Mostra de Gostoso. Política das ruas e dos afetos


São Miguel do Gostoso/RN
Dois filmes políticos – cada qual à sua maneira – deram seguimento à Mostra de Gostoso. Foram duas bonitas sessões no cinema montado na Praia do Maceió, sob céu estrelado e com a brisa do mar trazendo um friozinho de leve à plateia.

Escolas em Luta, um documentário ativista, mostra a militância dos secundaristas de São Paulo, vitoriosos contra um governo que tentava desativar vários colégios públicos.

À maneira dos documentários diretos, flagra, a quente, as manifestações e os enfrentamentos com a PM paulista. Alterna essas cenas de ação com os bastidores do movimento e entrevista algumas de suas figuras mais destacadas.

Nem se poderia falar em “lideranças” pois o movimento se caracteriza mais pela horizontalidade que pela emergência de figuras individuais. Mesmo assim, duas meninas ficam mais evidência, explicitando o protagonismo feminino em mais esta área.
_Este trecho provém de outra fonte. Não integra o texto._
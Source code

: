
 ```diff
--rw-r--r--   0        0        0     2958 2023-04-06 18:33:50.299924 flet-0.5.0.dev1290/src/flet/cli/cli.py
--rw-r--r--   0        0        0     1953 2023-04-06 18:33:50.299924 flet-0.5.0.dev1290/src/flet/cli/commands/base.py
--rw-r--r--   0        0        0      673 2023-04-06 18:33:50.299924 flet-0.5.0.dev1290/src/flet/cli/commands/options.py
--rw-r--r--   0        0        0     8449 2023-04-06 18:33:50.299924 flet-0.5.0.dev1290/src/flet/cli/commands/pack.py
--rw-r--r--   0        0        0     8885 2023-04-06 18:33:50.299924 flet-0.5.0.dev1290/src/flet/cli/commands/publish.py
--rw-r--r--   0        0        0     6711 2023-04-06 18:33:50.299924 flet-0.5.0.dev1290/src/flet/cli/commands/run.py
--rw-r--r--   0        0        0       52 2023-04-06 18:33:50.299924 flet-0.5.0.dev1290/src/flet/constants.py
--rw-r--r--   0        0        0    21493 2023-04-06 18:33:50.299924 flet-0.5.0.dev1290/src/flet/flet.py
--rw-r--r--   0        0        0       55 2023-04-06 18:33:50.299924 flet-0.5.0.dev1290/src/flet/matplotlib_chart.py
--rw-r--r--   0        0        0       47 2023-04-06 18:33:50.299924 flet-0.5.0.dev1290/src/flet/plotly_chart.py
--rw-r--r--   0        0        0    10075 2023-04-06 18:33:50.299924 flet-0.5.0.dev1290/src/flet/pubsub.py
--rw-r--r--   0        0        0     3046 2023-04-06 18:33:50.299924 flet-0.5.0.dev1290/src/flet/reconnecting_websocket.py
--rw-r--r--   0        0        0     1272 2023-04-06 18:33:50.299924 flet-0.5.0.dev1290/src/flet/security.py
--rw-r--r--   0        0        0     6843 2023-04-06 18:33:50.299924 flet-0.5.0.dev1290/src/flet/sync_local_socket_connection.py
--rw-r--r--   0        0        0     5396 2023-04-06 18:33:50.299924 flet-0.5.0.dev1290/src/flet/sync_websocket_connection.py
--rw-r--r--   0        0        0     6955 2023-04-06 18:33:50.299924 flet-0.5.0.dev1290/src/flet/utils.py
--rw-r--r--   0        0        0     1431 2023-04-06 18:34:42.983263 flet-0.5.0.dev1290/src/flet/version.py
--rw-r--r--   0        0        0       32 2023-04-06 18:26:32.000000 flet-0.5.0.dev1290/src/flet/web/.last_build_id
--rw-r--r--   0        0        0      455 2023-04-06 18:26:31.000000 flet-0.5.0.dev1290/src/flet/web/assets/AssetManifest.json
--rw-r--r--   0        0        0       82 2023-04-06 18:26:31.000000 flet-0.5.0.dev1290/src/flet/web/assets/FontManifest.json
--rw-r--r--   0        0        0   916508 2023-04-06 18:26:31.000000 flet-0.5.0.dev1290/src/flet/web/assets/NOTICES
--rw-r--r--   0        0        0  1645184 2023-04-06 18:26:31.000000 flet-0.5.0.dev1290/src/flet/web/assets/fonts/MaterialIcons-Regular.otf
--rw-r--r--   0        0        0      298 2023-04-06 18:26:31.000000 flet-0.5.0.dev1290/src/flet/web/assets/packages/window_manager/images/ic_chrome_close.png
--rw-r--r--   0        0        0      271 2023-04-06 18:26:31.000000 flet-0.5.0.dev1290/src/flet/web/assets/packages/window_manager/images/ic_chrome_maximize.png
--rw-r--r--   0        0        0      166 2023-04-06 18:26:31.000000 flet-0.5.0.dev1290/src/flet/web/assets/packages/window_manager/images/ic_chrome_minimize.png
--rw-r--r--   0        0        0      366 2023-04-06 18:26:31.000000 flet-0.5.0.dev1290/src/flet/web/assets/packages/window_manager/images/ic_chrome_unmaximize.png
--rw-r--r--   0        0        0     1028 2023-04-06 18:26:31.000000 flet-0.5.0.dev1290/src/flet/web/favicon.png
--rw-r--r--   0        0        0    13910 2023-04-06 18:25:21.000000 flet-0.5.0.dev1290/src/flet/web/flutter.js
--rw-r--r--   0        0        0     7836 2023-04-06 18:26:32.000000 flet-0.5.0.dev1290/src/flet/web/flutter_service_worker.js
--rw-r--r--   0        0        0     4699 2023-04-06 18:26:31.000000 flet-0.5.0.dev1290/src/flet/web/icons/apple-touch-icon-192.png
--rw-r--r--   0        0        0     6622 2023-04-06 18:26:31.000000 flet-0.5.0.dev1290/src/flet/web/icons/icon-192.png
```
Este é mais um documentário de urgência, destes que vêm surgindo neste momento difícil em particular da cena política brasileira. À ilegitimidade do governo federal somam-se tentativas de regressão em vários campos, do moralismo de fundo religioso à quebra de direitos dos trabalhadores. Em meio a tudo, e inclusive à pasmaceira da população, alguns setores se rebelam e resistem – negros, mulheres, grupos LGBT e, em meio aos estudantes, os secundaristas, que surpreenderam a todos com seu movimento corajoso, assertivo e coroado de êxito – ao menos temporário. Quando os marmanjos se encolhem, ou se omitem, coube à garotada botar a cara para quebrar.

Já Café com Canela seria, em aparência, o menos político dos filmes. Rodado no Recôncavo Baiano, nas cidades de São Félix e Cachoeira, narra, em particular, uma história de afetos. Mas o fato de ser interpretado por um elenco composto quase exclusivamente por atores e atrizes negras lhe dá uma posição especial neste momento em que questões de gênero e raça emergem com força no Brasil (a exemplo do que acontece no mundo).
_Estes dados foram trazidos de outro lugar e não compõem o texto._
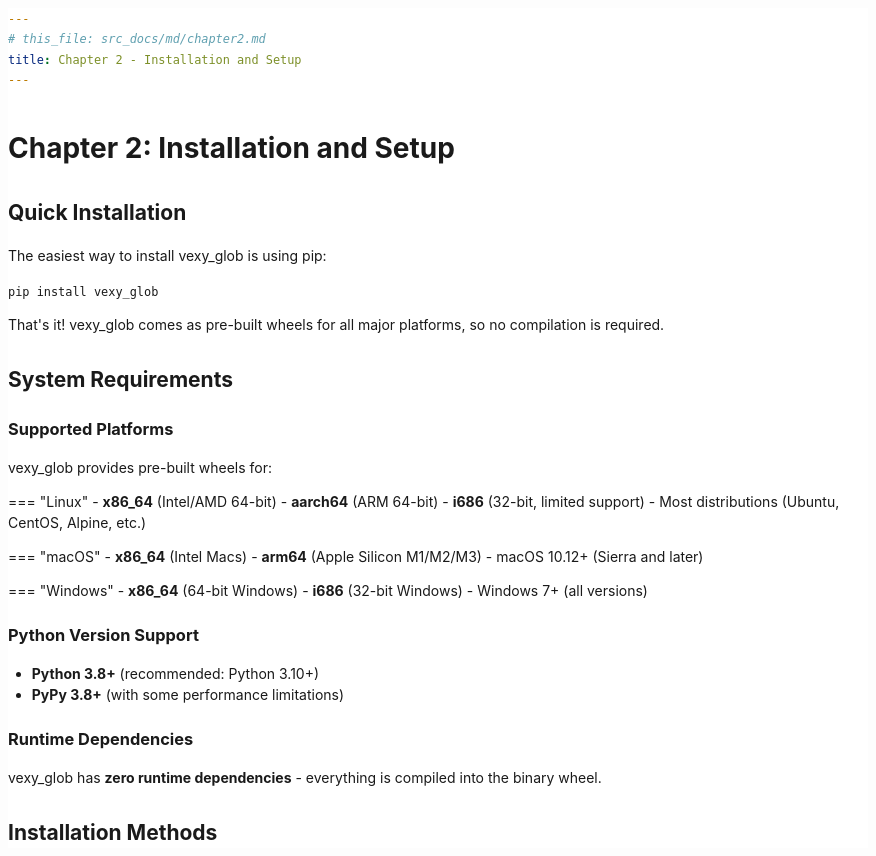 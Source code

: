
 ```yaml
---
# this_file: src_docs/md/chapter2.md
title: Chapter 2 - Installation and Setup
---
```


# Chapter 2: Installation and Setup

## Quick Installation

The easiest way to install vexy_glob is using pip:

```bash
pip install vexy_glob
```

That's it! vexy_glob comes as pre-built wheels for all major platforms, so no compilation is required.

## System Requirements

### Supported Platforms

vexy_glob provides pre-built wheels for:

=== "Linux"
    - **x86_64** (Intel/AMD 64-bit)
    - **aarch64** (ARM 64-bit)
    - **i686** (32-bit, limited support)
    - Most distributions (Ubuntu, CentOS, Alpine, etc.)

=== "macOS"
    - **x86_64** (Intel Macs)
    - **arm64** (Apple Silicon M1/M2/M3)
    - macOS 10.12+ (Sierra and later)

=== "Windows"
    - **x86_64** (64-bit Windows)
    - **i686** (32-bit Windows)
    - Windows 7+ (all versions)

### Python Version Support

- **Python 3.8+** (recommended: Python 3.10+)
- **PyPy 3.8+** (with some performance limitations)

### Runtime Dependencies

vexy_glob has **zero runtime dependencies** - everything is compiled into the binary wheel.

## Installation Methods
Revisto, o filme revela uma dupla face em termos de linguagem cinematográfica. De um lado é simples, aberto, honesto, como um bom filme popular. De outro, desenvolve-se numa narrativa mais complexa, com idas e vindas no tempo, mistura de registros e uma trama cujos polos de tensão se revelam apenas aos poucos e não de maneira evidente. A história fica clara apenas da metade para o fim, o que exige do público disposição de seguir os personagens por um tempo sem captar direito suas motivações.

Por exemplo, as imagens de abertura são as de uma reunião de amigos, cujo propósito só ficará claro no final da história. Também no começo há imagens um tanto toscas, amadorísticas, de uma festa infantil, captadas em VHS. A festa celebra o aniversário do garoto Paulinho, cujo destino será fundamental para a trama.

Mas quem desponta em cena são duas figuras femininas, a vendedora de coxinhas Violeta e a ex-professora Margarida. Violeta é aquela boa samaritana baiana, sempre disposta a ajudar os outros. Uma boa alma, risonha, de bem com a vida, casada, dois filhos. Ela tem uma dívida de gratidão com Margarida, que foi sua professora no curso elementar. E a história dessa dívida move o filme.

Outros personagens entram na história. Entre eles, Ivan, um médico gay interpretado por Babu Santana, único paulista num elenco de baianos.

Não cabe aqui enumerar as peripécias deste filme terno, simpático – e iluminado em muitos momentos. Basta dizer que ele evoca um Brasil que está sendo perdido, aquele dos vizinhos que se ajudam entre si, entram e saem na casa dos outros como se estivessem nas suas, falam, conversam e se emocionam.

Perguntei ao diretor Ary Rosa o quanto havia de idealizalização neste retrato e ele me disse que Cachoeira, como outras cidades, também sofre com a crise e com a violência. Mas as suas gentes são desse modo mesmo. Enfim, é um velho Brasil que resiste ainda ao processo de brutalização acelerada dos últimos anos. O Brasil profundo, poderíamos dizer. E que felizmente existe em paralelo ao triste e medíocre Brasil oficial.

O fato de o elenco ser quase exclusivamente negro reflete a composição racial da região, diz também o cineasta. “80% da população é negra, então qualquer outra proporção seria falsa”, diz.

O filme pode apenas ter refletido um dado de composição demográfica. Mas tocou fundo as pessoas ao verem uma população negra em situação de absoluta normalidade, sem violências ou discriminações, rindo, sofrendo e vivendo como qualquer ser humano, independente da cor da pele. Ou seja, exatamente como deveria ser, mas não é.

Ao apontar para este sentido, Café como Canela tornou-se um filme político, qualquer que tenha sido sua inspiração de origem.